BRIEF
Look through the lines below and copy each one that includes "Arise".
═══ ENTRIES SHOWN
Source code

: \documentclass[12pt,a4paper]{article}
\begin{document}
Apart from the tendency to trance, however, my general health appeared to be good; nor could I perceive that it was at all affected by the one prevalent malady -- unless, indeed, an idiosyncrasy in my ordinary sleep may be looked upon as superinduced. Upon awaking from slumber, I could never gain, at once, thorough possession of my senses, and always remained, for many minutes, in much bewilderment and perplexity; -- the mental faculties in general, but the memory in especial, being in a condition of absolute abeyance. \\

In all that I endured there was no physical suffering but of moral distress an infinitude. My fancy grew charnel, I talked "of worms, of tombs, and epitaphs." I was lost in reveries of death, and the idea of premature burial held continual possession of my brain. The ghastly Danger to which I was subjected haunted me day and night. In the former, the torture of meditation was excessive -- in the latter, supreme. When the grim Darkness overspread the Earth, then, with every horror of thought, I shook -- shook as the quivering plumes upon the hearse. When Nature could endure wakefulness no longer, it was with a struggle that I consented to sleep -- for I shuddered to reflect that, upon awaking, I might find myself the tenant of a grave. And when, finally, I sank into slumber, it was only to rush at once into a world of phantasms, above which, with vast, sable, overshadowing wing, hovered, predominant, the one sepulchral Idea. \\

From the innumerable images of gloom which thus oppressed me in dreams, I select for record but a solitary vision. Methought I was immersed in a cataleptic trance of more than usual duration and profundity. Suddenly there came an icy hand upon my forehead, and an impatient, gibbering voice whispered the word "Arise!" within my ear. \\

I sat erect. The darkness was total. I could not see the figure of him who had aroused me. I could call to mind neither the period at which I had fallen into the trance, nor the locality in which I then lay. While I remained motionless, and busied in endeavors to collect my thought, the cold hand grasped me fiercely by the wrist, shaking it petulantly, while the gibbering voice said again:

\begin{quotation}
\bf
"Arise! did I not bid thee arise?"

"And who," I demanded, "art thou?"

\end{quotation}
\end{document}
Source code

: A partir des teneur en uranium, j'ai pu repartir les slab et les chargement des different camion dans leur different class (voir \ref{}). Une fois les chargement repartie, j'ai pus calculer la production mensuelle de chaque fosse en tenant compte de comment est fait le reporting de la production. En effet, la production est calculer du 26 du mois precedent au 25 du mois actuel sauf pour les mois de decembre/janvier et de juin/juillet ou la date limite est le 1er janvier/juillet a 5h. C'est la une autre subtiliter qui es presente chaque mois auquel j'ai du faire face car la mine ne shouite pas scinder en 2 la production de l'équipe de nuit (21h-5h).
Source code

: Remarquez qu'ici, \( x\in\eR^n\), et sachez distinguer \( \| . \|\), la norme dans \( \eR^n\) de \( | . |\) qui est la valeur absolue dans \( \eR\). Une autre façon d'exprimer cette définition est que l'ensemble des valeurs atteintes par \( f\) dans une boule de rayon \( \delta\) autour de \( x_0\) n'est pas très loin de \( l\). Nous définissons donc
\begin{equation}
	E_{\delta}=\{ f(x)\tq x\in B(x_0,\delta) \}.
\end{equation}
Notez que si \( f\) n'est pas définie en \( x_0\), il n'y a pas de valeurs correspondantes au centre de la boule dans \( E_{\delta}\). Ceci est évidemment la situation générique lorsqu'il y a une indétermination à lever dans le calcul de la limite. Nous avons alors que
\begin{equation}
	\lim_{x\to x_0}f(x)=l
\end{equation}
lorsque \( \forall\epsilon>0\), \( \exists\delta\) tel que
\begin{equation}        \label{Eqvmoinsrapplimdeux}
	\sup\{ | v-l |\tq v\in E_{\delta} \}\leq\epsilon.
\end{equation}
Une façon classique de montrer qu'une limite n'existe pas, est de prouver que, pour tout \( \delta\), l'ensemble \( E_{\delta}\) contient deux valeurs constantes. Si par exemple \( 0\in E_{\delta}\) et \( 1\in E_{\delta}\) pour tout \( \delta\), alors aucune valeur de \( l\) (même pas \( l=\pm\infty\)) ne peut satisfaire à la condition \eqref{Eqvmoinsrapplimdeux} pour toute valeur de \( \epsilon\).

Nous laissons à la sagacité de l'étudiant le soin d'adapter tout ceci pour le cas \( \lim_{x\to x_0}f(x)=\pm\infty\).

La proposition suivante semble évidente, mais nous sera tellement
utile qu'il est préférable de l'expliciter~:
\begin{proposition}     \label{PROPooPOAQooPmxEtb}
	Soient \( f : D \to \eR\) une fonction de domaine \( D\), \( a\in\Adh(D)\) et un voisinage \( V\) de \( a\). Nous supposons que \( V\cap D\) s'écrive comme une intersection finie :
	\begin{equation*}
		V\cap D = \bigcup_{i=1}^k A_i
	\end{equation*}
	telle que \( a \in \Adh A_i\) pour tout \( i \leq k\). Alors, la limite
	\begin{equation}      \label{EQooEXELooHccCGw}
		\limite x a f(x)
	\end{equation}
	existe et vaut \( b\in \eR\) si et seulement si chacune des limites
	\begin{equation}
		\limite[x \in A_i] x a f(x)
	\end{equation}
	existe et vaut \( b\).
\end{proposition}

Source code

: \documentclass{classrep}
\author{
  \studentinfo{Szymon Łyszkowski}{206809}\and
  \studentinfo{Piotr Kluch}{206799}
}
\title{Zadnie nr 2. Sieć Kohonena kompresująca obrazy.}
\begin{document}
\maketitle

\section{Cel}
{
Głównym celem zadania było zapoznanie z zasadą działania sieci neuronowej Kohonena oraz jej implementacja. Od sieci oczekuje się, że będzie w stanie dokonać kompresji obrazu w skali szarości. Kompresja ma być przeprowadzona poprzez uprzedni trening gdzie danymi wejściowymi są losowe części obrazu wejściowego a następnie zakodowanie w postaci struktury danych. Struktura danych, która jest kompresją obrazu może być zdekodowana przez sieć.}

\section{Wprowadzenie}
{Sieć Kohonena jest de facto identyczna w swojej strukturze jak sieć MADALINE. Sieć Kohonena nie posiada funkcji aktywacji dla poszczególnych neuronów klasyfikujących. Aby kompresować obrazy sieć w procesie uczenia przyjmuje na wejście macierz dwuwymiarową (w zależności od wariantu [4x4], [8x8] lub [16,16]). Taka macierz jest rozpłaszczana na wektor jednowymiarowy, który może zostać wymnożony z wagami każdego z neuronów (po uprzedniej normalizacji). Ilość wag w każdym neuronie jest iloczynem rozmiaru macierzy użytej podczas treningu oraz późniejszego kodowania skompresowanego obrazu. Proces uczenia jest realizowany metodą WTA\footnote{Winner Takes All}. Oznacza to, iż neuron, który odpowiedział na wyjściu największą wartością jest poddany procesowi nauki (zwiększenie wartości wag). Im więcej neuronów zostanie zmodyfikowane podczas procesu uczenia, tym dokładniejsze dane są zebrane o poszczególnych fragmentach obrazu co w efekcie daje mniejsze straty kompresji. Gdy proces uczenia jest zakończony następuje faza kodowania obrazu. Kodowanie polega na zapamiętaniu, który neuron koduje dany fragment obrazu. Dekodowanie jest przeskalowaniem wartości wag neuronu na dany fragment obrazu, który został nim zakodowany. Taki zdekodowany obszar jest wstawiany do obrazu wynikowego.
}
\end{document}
══════
ANSWER SPACE
From the innumerable images of gloom which thus oppressed me in dreams, I select for record but a solitary vision. Methought I was immersed in a cataleptic trance of more than usual duration and profundity. Suddenly there came an icy hand upon my forehead, and an impatient, gibbering voice whispered the word "Arise!" within my ear. \\
"Arise! did I not bid thee arise?"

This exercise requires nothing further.